We're setting up a Python REST web application. Right now, we're using WSGI, but we might do some changes to that in the future (using Twisted, for example, to improve on scalability or some other feature). I would really like some help regarding what is considered a good architecture for a Web application in Python.
In general our app serves dynamic content, processes a moderate to high level of data from clients, performs pretty high-demand database, network and filesystem calls and should be "easily" scalable (quotes here because if a solution is great but somewhat tough to configure for scalability, it would definitely be thought of as good). We would probably like to evolve this into a highly parallel application in the mid-to-long term. Google App Engine is not an accepted suggestion, mainly because of its cost.
My question is this:
- Is using WSGI a good idea? Should we be looking into something like Twisted instead?

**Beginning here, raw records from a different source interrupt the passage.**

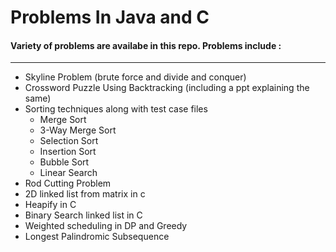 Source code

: # Problems In Java and C
#### Variety of problems are availabe in this repo. Problems include : <br>
---
* Skyline Problem (brute force and divide and conquer)
* Crossword Puzzle Using Backtracking (including a ppt explaining the same)
* Sorting techniques along with test case files
   * Merge Sort
   * 3-Way Merge Sort
   * Selection Sort
   * Insertion Sort
   * Bubble Sort
   * Linear Search
* Rod Cutting Problem
* 2D linked list from matrix in c
* Heapify in C
* Binary Search linked list in C
* Weighted scheduling in DP and Greedy
* Longest Palindromic Subsequence
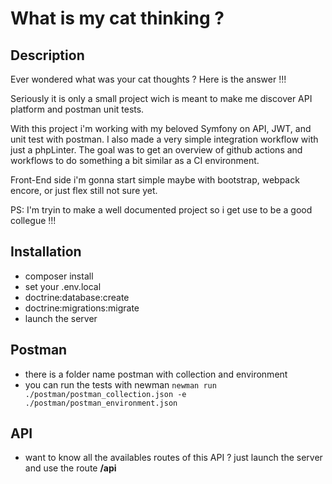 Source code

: # What is my cat thinking ?
## Description

Ever wondered what was your cat thoughts ? Here is the answer !!!

Seriously it is only a small project wich is meant to make me discover API platform and postman unit tests.

With this project i'm working with my beloved Symfony on API, JWT, and unit test with postman.
I also made a very simple integration workflow with just a phpLinter. The goal was to get an overview of github actions and workflows to do something a bit similar as a CI environment.

Front-End side i'm gonna start simple maybe with bootstrap, webpack encore, or just flex still not sure yet.

PS: I'm tryin to make a well documented project so i get use to be a good collegue !!!

## Installation
- composer install
- set your .env.local
- doctrine:database:create
- doctrine:migrations:migrate
- launch the server

## Postman
- there is a folder name postman with collection and environment
- you can run the tests with newman `newman run ./postman/postman_collection.json -e ./postman/postman_environment.json`

## API
- want to know all the availables routes of this API ? just launch the server and use the route **/api**
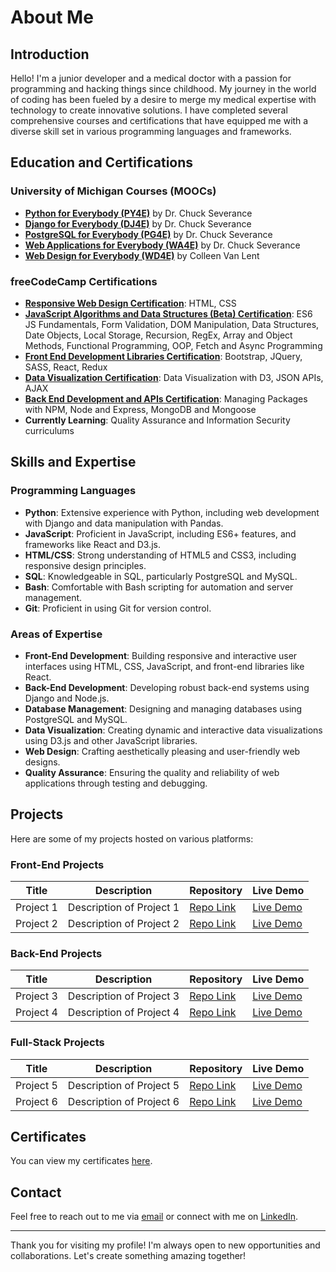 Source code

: # About Me

## Introduction

Hello! I'm a junior developer and a medical doctor with a passion for programming and hacking things since childhood. My journey in the world of coding has been fueled by a desire to merge my medical expertise with technology to create innovative solutions. I have completed several comprehensive courses and certifications that have equipped me with a diverse skill set in various programming languages and frameworks.

## Education and Certifications

### University of Michigan Courses (MOOCs)

- **[Python for Everybody (PY4E)](https://www.coursera.org/specializations/python)** by Dr. Chuck Severance
- **[Django for Everybody (DJ4E)](https://www.coursera.org/specializations/django)** by Dr. Chuck Severance
- **[PostgreSQL for Everybody (PG4E)](https://www.coursera.org/specializations/postgresql-for-everybody)** by Dr. Chuck Severance
- **[Web Applications for Everybody (WA4E)](https://www.coursera.org/specializations/web-applications)** by Dr. Chuck Severance
- **[Web Design for Everybody (WD4E)](https://www.coursera.org/specializations/web-design)** by Colleen Van Lent

### freeCodeCamp Certifications

- **[Responsive Web Design Certification](https://www.freecodecamp.org/certification/your-username/responsive-web-design)**: HTML, CSS
- **[JavaScript Algorithms and Data Structures (Beta) Certification](https://www.freecodecamp.org/certification/your-username/javascript-algorithms-and-data-structures)**: ES6 JS Fundamentals, Form Validation, DOM Manipulation, Data Structures, Date Objects, Local Storage, Recursion, RegEx, Array and Object Methods, Functional Programming, OOP, Fetch and Async Programming
- **[Front End Development Libraries Certification](https://www.freecodecamp.org/certification/your-username/front-end-development-libraries)**: Bootstrap, JQuery, SASS, React, Redux
- **[Data Visualization Certification](https://www.freecodecamp.org/certification/your-username/data-visualization)**: Data Visualization with D3, JSON APIs, AJAX
- **[Back End Development and APIs Certification](https://www.freecodecamp.org/certification/your-username/back-end-development-and-apis)**: Managing Packages with NPM, Node and Express, MongoDB and Mongoose
- **Currently Learning**: Quality Assurance and Information Security curriculums

## Skills and Expertise

### Programming Languages

- **Python**: Extensive experience with Python, including web development with Django and data manipulation with Pandas.
- **JavaScript**: Proficient in JavaScript, including ES6+ features, and frameworks like React and D3.js.
- **HTML/CSS**: Strong understanding of HTML5 and CSS3, including responsive design principles.
- **SQL**: Knowledgeable in SQL, particularly PostgreSQL and MySQL.
- **Bash**: Comfortable with Bash scripting for automation and server management.
- **Git**: Proficient in using Git for version control.

### Areas of Expertise

- **Front-End Development**: Building responsive and interactive user interfaces using HTML, CSS, JavaScript, and front-end libraries like React.
- **Back-End Development**: Developing robust back-end systems using Django and Node.js.
- **Database Management**: Designing and managing databases using PostgreSQL and MySQL.
- **Data Visualization**: Creating dynamic and interactive data visualizations using D3.js and other JavaScript libraries.
- **Web Design**: Crafting aesthetically pleasing and user-friendly web designs.
- **Quality Assurance**: Ensuring the quality and reliability of web applications through testing and debugging.

## Projects

Here are some of my projects hosted on various platforms:

### Front-End Projects

| Title | Description | Repository | Live Demo |
|-------|-------------|------------|-----------|
| Project 1 | Description of Project 1 | [Repo Link](https://github.com/your-username/project1) | [Live Demo](https://your-username.github.io/project1) |
| Project 2 | Description of Project 2 | [Repo Link](https://github.com/your-username/project2) | [Live Demo](https://your-username.github.io/project2) |

### Back-End Projects

| Title | Description | Repository | Live Demo |
|-------|-------------|------------|-----------|
| Project 3 | Description of Project 3 | [Repo Link](https://github.com/your-username/project3) | [Live Demo](https://your-username.herokuapp.com/project3) |
| Project 4 | Description of Project 4 | [Repo Link](https://github.com/your-username/project4) | [Live Demo](https://your-username.pythonanywhere.com/project4) |

### Full-Stack Projects

| Title | Description | Repository | Live Demo |
|-------|-------------|------------|-----------|
| Project 5 | Description of Project 5 | [Repo Link](https://github.com/your-username/project5) | [Live Demo](https://your-username.herokuapp.com/project5) |
| Project 6 | Description of Project 6 | [Repo Link](https://github.com/your-username/project6) | [Live Demo](https://your-username.pythonanywhere.com/project6) |

## Certificates

You can view my certificates [here](https://www.your-certificate-link.com).

## Contact

Feel free to reach out to me via [email](mailto:your-email@example.com) or connect with me on [LinkedIn](https://www.linkedin.com/in/your-linkedin-profile).

---

Thank you for visiting my profile! I'm always open to new opportunities and collaborations. Let's create something amazing together!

- Should we use Apache as a reverse proxy for our static files?
- Is there some different pattern or architecture that we should consider that I haven't mentioned? (Even if completely obvious).
Any help at all with this would be very appreciated. Thanks a lot!
A WSGI application will be fine this is mostly a backend question and data processing question, in my opinion as that is where more architectural parts come into play. I would look into using Celery ( http://celeryproject.org/ ) for your work distribution and backend scaling. Twisted would be a good choice, but it appears you already have that portion written for use as a WSGI application so I would just extend it with Celery.
I do not know the scope of your project but I would design it with Celery in mind.
I would have my frontend endpoints be the WSGI (because you already have that written) and write the backend to be distributed via messages. Then you would have a pool of backend nodes that would pull messages off of the Celery queue and complete the required work. It would look sort of like:
Apache -> WSGI Containers -> Celery Message Queue -> Celery Workers.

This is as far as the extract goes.